The financial services (and wealth management) industry is in the middle of a digital revolution. When you look at where the industry stood even just five years ago, with respect to technology, there’s a stark difference.
This eminent shift and acceleration towards a full-blown digital era come with heaps of opportunity and challenges alike; meaning firms and institutions must re-evaluate the strategic areas of focus that will have critical implications on business outcomes.
Through conversation with several dozen firms—including Broker-Dealers and advisory firms/RIAs—on where they’re investing their time and money, and it’s evident there are three fundamental areas firms have their eyes set on and where technology is driving real impact.
The first area is enhancing the advisor-client experience.
Here’s what we know to be true…
Investor/client demands continue to evolve, and clients value relationships with their financial advisor (and the firm) where they feel they are understood and taken care of. Ensuring clients remain on the receiving end of value is essential to building relationships that span across family members and generations; taking the meaning of long-term relationships to an entirely new level.
To top it off, personalization has emerged as a major topical focus area for financial advisors in making sure that the service, advice, and value clients receive are not only catered to them but that it’s relevant to them and their needs.

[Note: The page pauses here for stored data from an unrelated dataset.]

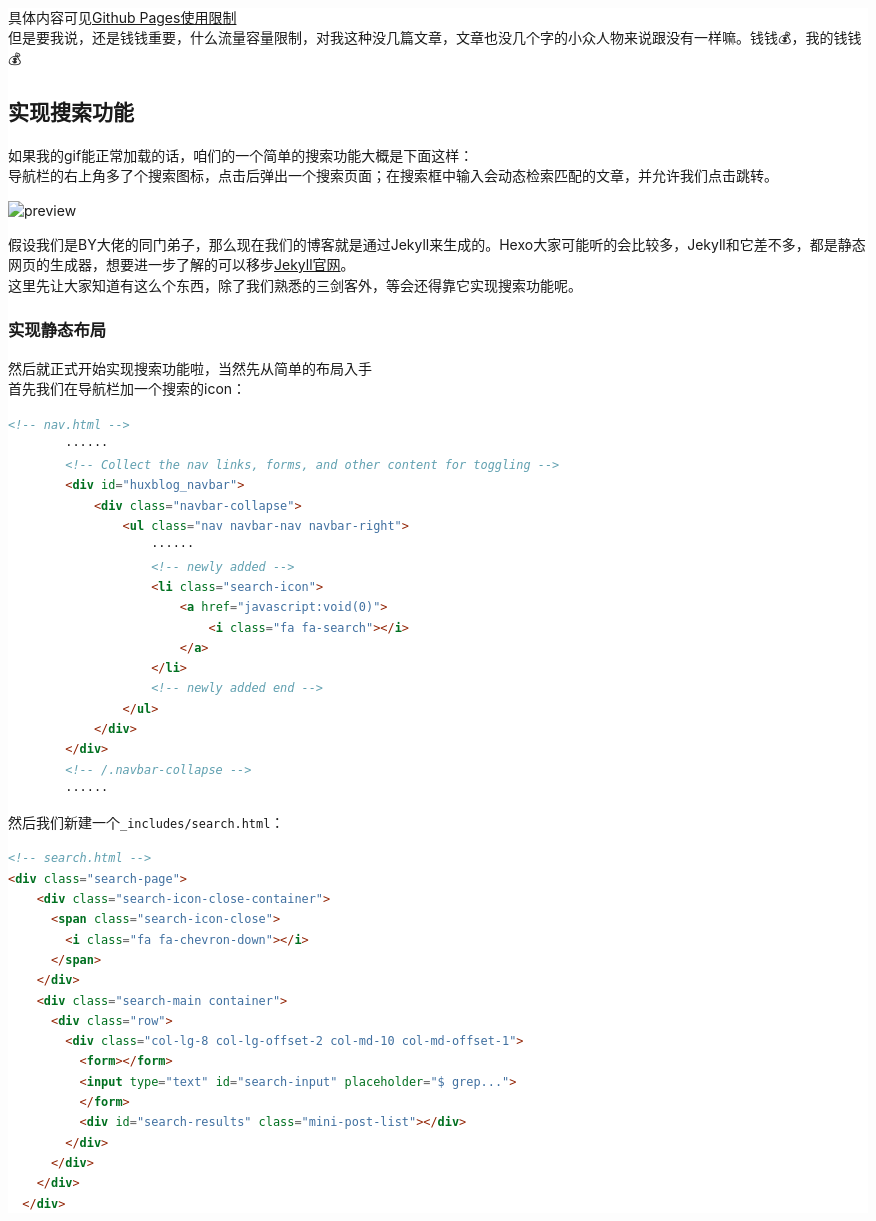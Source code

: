 具体内容可见[Github Pages使用限制](https://docs.github.com/en/pages/getting-started-with-github-pages/about-github-pages#limits-on-use-of-github-pages)  
但是要我说，还是钱钱重要，什么流量容量限制，对我这种没几篇文章，文章也没几个字的小众人物来说跟没有一样嘛。钱钱💰，我的钱钱💰

## 实现搜索功能

如果我的gif能正常加载的话，咱们的一个简单的搜索功能大概是下面这样：  
导航栏的右上角多了个搜索图标，点击后弹出一个搜索页面；在搜索框中输入会动态检索匹配的文章，并允许我们点击跳转。

![preview](https://media.giphy.com/media/1bNX0bpq9TVRDpahXr/giphy.gif)

假设我们是BY大佬的同门弟子，那么现在我们的博客就是通过Jekyll来生成的。Hexo大家可能听的会比较多，Jekyll和它差不多，都是静态网页的生成器，想要进一步了解的可以移步[Jekyll官网](https://jekyllrb.com/)。  
这里先让大家知道有这么个东西，除了我们熟悉的三剑客外，等会还得靠它实现搜索功能呢。

### 实现静态布局

然后就正式开始实现搜索功能啦，当然先从简单的布局入手   
首先我们在导航栏加一个搜索的icon：

```html
<!-- nav.html -->
		······
        <!-- Collect the nav links, forms, and other content for toggling -->
        <div id="huxblog_navbar">
            <div class="navbar-collapse">
                <ul class="nav navbar-nav navbar-right">
	                ······
	                <!-- newly added -->
                    <li class="search-icon">
                        <a href="javascript:void(0)">
                            <i class="fa fa-search"></i>
                        </a>
                    </li>
                    <!-- newly added end -->
                </ul>
            </div>
        </div>
        <!-- /.navbar-collapse -->
        ······
```

然后我们新建一个`_includes/search.html`：

```html
<!-- search.html -->
<div class="search-page">
    <div class="search-icon-close-container">
      <span class="search-icon-close">
        <i class="fa fa-chevron-down"></i>
      </span>
    </div>
    <div class="search-main container">
      <div class="row">
        <div class="col-lg-8 col-lg-offset-2 col-md-10 col-md-offset-1">
          <form></form>
          <input type="text" id="search-input" placeholder="$ grep...">
          </form>
          <div id="search-results" class="mini-post-list"></div>
        </div>
      </div>
    </div>
  </div>
```
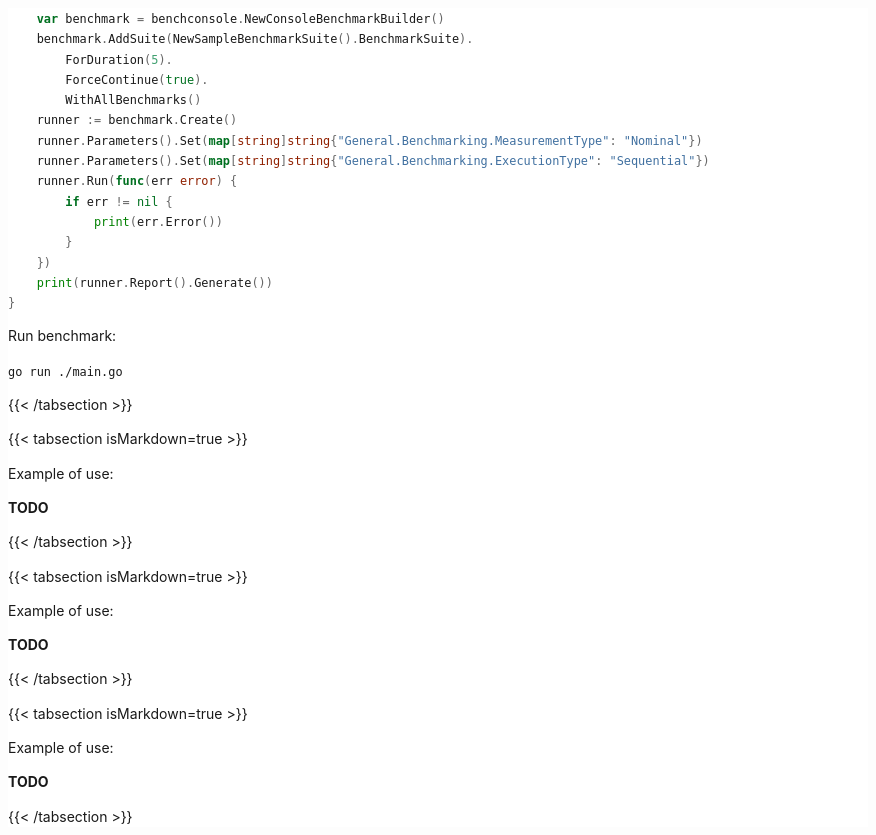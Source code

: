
 ```go
  	var benchmark = benchconsole.NewConsoleBenchmarkBuilder()      
  	benchmark.AddSuite(NewSampleBenchmarkSuite().BenchmarkSuite).        
  	  	ForDuration(5).        
  	  	ForceContinue(true).        
  	  	WithAllBenchmarks()    
  	runner := benchmark.Create()      
	runner.Parameters().Set(map[string]string{"General.Benchmarking.MeasurementType": "Nominal"})      
	runner.Parameters().Set(map[string]string{"General.Benchmarking.ExecutionType": "Sequential"})
  	runner.Run(func(err error) {        
  	  	if err != nil {            
  	    	print(err.Error())        
  	  	}    
  	})
  	print(runner.Report().Generate())
}

```

Run benchmark:
```bash
go run ./main.go
```

{{< /tabsection >}}

{{< tabsection isMarkdown=true >}}

Example of use:

**TODO**

{{< /tabsection >}}

{{< tabsection isMarkdown=true >}}

Example of use:

**TODO**

{{< /tabsection >}}

{{< tabsection isMarkdown=true >}}

Example of use:

**TODO**

{{< /tabsection >}}



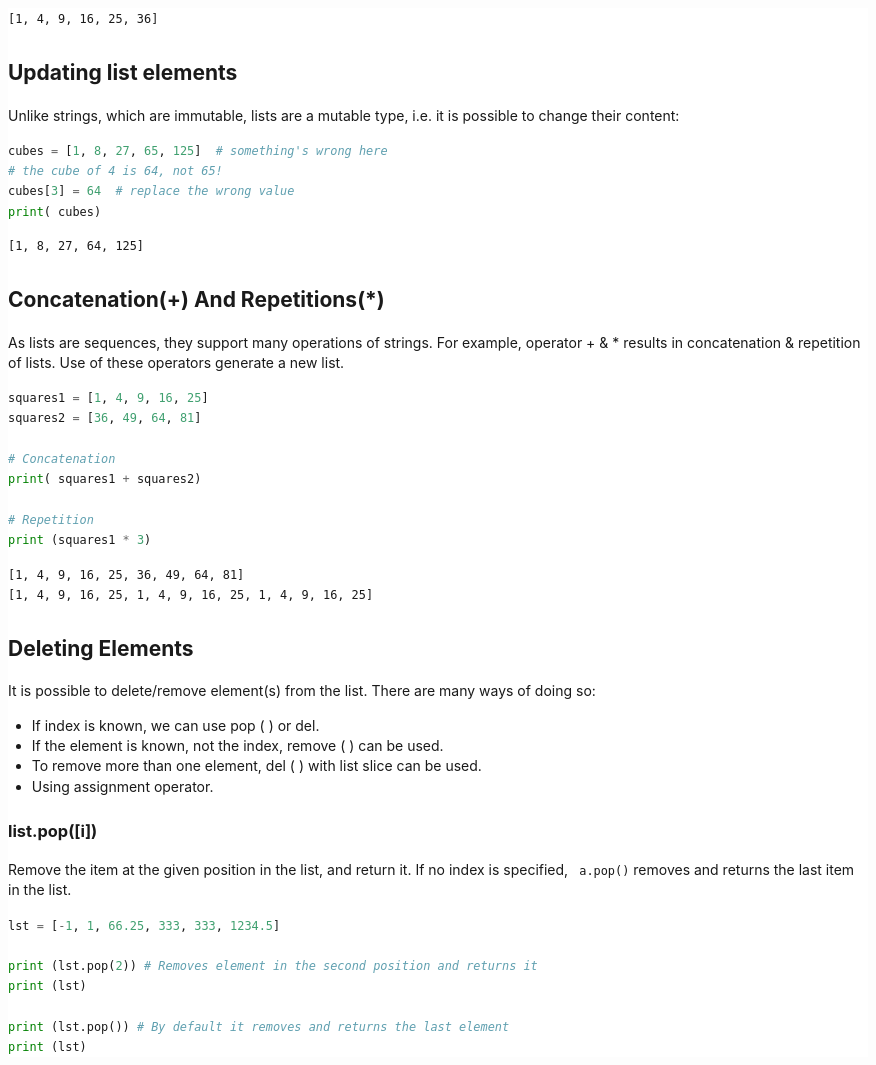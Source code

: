     [1, 4, 9, 16, 25, 36]


## Updating list elements
Unlike strings, which are immutable, lists are a mutable type, i.e. it is possible to change their content:


```python
cubes = [1, 8, 27, 65, 125]  # something's wrong here
# the cube of 4 is 64, not 65!
cubes[3] = 64  # replace the wrong value
print( cubes)
```

    [1, 8, 27, 64, 125]


## Concatenation(+) And Repetitions(*)
As lists are sequences, they support many operations of strings. For example, operator + & * results in concatenation & repetition of lists. Use of these operators generate a new list.


```python
squares1 = [1, 4, 9, 16, 25]
squares2 = [36, 49, 64, 81]

# Concatenation
print( squares1 + squares2)

# Repetition
print (squares1 * 3)
```

    [1, 4, 9, 16, 25, 36, 49, 64, 81]
    [1, 4, 9, 16, 25, 1, 4, 9, 16, 25, 1, 4, 9, 16, 25]


## Deleting Elements
It is possible to delete/remove element(s) from the list. There are many ways of doing so:

*   If index is known, we can use pop ( ) or del.
*   If the element is known, not the index, remove ( ) can be used.
*   To remove more than one element, del ( ) with list slice can be used.
*   Using assignment operator.



### list.pop([i])
Remove the item at the given position in the list, and return it. If no index is specified, ` a.pop()` removes and returns the last item in the list.


```python
lst = [-1, 1, 66.25, 333, 333, 1234.5]

print (lst.pop(2)) # Removes element in the second position and returns it
print (lst)

print (lst.pop()) # By default it removes and returns the last element
print (lst)
```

Several studies, including from firms such as Accenture, claim that anywhere from 60-80% of consumers view the relationships they have with their financial service institutions as largely transactional.
The takeaway? There is plenty of room for institutions—both big and small—and advisors everywhere to do better.
Enhancing the advisor-client experience is ultimately driven by the impetus to make it easier for your clients to do business with your firm and your advisors.
A great client experience leads to trust—and trust, as we all know, is the ultimate currency.
While technology alone can not solve for improving the advisor-client experience, it can certainly provide the much-needed capacity and ability to take it to the next level.
Here’s how technology can help improve the advisor-client experience…
Innovation and advancements in the WealthTech ‘arena’ have come a very long way over the last few years and solutions, across all categories, enabling firms and the advisors that represent them, to gain capacity and efficiencies that allow them to better serve clients and meet their list of growing demands.
From capturing and documenting relevant data (via CRMs), communicating to clients(via content), delivering personalized solutions/products (via PMS and Planning Software), and improving the accessibility to information and documents (via a secure digital vault), technology can facilitate a winning client experience.
The second area is improving back office and compliance efficiencies.
With data breaches becoming more prevalent, both consumer and corporate concerns for data privacy and integrity have skyrocketed, resulting in ever-changing, more restrictive, compliance requirements and policies that form soon after.
As regulation continues to escalate, organizations are often required to spend a large part of their budgets on meeting strict compliance standards.
Building systems and processes that keep up with regulations and industry standards require resources on every level. Overcoming regulatory compliance challenges requires financial firms to foster a culture of compliance within the organization. Companies need to constantly evaluate and improve their operations to keep up with fast-changing consumer expectations, technology, and industry regulations.
While compliance teams bare the weight of ensuring compliance is adhered to across the organization, it’s important to stress that compliance is everyone’s responsibility.
Here’s how technology can help improve back office and compliance efficiencies…
Technology standardizes processes, ensures procedures are followed correctly, and enables firms to keep up with policy changes. Technology confidently enables back-office and compliance teams to streamline regulatory reporting and audit prep cycles along with ensuring corporate and client information are kept safe, secure, and accessible at all times as key pieces of required evidence and to meet document retention policy requirements.
Last but not least, the third area of focus is around creating a connected workflow.
Traditionally speaking, much of the emphasis has been around enabling advisor workflow to accommodate the needs of financial advisors and wealth managers — but this often ignores critical dependencies and even creates inefficiencies in certain areas, and across the different levels or teams within an organization.
When firms look for ways to streamline workflow and experience across front, middle, and back office functions, not only can these significantly reduce overhead costs, but it creates a massive competitive advantage in the sense that all fronts of the business are moving forward, together, and at the same pace.
This really boils down to creating a deeply embedded and integrated experience that moves away from data silos, and risks of human error via repetitive tasks, ensuring all constituents benefit from having access to information when and where they need it.
Here’s how technology can create a connected workflow across the organization…
By leveraging a best-of-breed ecosystem of solutions with deep or bi-directional integrations, in addition to APIs, technology affords firms the ability to connect the disconnected elements of their workflow (and their business) that materially improves internal processes, saving significant time and money across the board.
For Broker-Dealers and even large RIAs that offer their advisory groups/teams a technology platform or allow them to BTOT (bring-their-own-technology), it’s important to understand the implications in front of you, especially as you set your eyes on digital transformation initiatives to build a better business and scale.